Tuesday, May 8, 2012

The First Egyptian Born Sister of St Joseph

Sister Myriam Zaki
Today, in Lyon France, I had the pleasure of sharing dinner with Sr. Myriam, who was the first Egyptian-born woman to enter the Sisters of St. Joseph of Lyon.  She came by the Motherhouse today to visit with one of the sisters who was in the novitiate with her. 

In 1907, the Lyon sisters went to Egypt and have had a continual presence there.  They work in schools, in the villages with the people doing pastorial work and social work, and doing nursing. Currently there are 16 sisters of St. Joseph of Lyon in Egypt, many are younger members. 
Sr. Myriam shows me a work of Egyptian art that decorates the room where we spoke
I asked what it was like to be a minority population in an Islamic country.  She told me that 10% of the population of Egypt is Christian with a smaller percentage being Catholic.  Although it is not true for all of the society there, great harmony exists among the sisters and Muslims in the areas where they reside.  50% of the students at their school in Minya (not sure I am spelling that correctly) are Islamic.  The sisters are very much appreciated for their work in the schools and in social work. 

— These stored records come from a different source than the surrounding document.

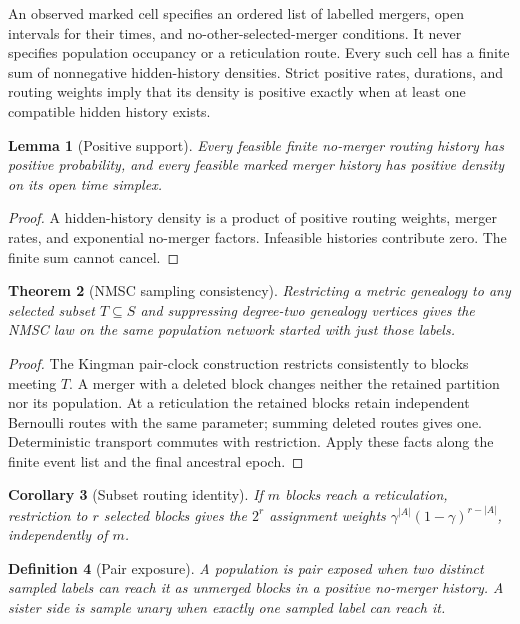 \documentclass[11pt]{article}
\newtheorem{theorem}{Theorem}[section]
\newtheorem{lemma}[theorem]{Lemma}
\newtheorem{corollary}[theorem]{Corollary}
\newtheorem{definition}[theorem]{Definition}
\begin{document}
An observed marked cell specifies an ordered list of labelled mergers, open
intervals for their times, and no-other-selected-merger conditions.  It never
specifies population occupancy or a reticulation route.  Every such cell has a
finite sum of nonnegative hidden-history densities.  Strict positive rates,
durations, and routing weights imply that its density is positive exactly
when at least one compatible hidden history exists.

\begin{lemma}[Positive support]
\label{lem:positive-support}
Every feasible finite no-merger routing history has positive probability, and
every feasible marked merger history has positive density on its open time
simplex.
\end{lemma}
\begin{proof}
A hidden-history density is a product of positive routing weights, merger
rates, and exponential no-merger factors.  Infeasible histories contribute
zero.  The finite sum cannot cancel.
\end{proof}

\begin{theorem}[NMSC sampling consistency]
\label{thm:sampling-consistency}
Restricting a metric genealogy to any selected subset $T\subseteq S$ and
suppressing degree-two genealogy vertices gives the NMSC law on the same
population network started with just those labels.
\end{theorem}
\begin{proof}
The Kingman pair-clock construction restricts consistently to blocks meeting
$T$.  A merger with a deleted block changes neither the retained partition
nor its population.  At a reticulation the retained blocks retain independent
Bernoulli routes with the same parameter; summing deleted routes gives one.
Deterministic transport commutes with restriction.  Apply these facts along
the finite event list and the final ancestral epoch.
\end{proof}

\begin{corollary}[Subset routing identity]
\label{cor:subset-routing}
If $m$ blocks reach a reticulation, restriction to $r$ selected blocks gives
the $2^r$ assignment weights
$\gamma^{|A|}(1-\gamma)^{r-|A|}$, independently of $m$.
\end{corollary}

\begin{definition}[Pair exposure]
A population is pair exposed when two distinct sampled labels can reach it
as unmerged blocks in a positive no-merger history.  A sister side is sample
unary when exactly one sampled label can reach it.
\end{definition}
\end{document}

I asked Sr. Myriam what she could tell our US sisters about their community life in Egypt.  She said, "We live in small communities of four or five.  For us, our spiritual life is very important.  In Egypt Christians are very fervent. It is an older church.  Our proximity with Islam helps us to be more rooted in Christianity."

I hope you enjoy this brief portrait of Myriam.  I was deeply touched to have the opportunity to meet with her.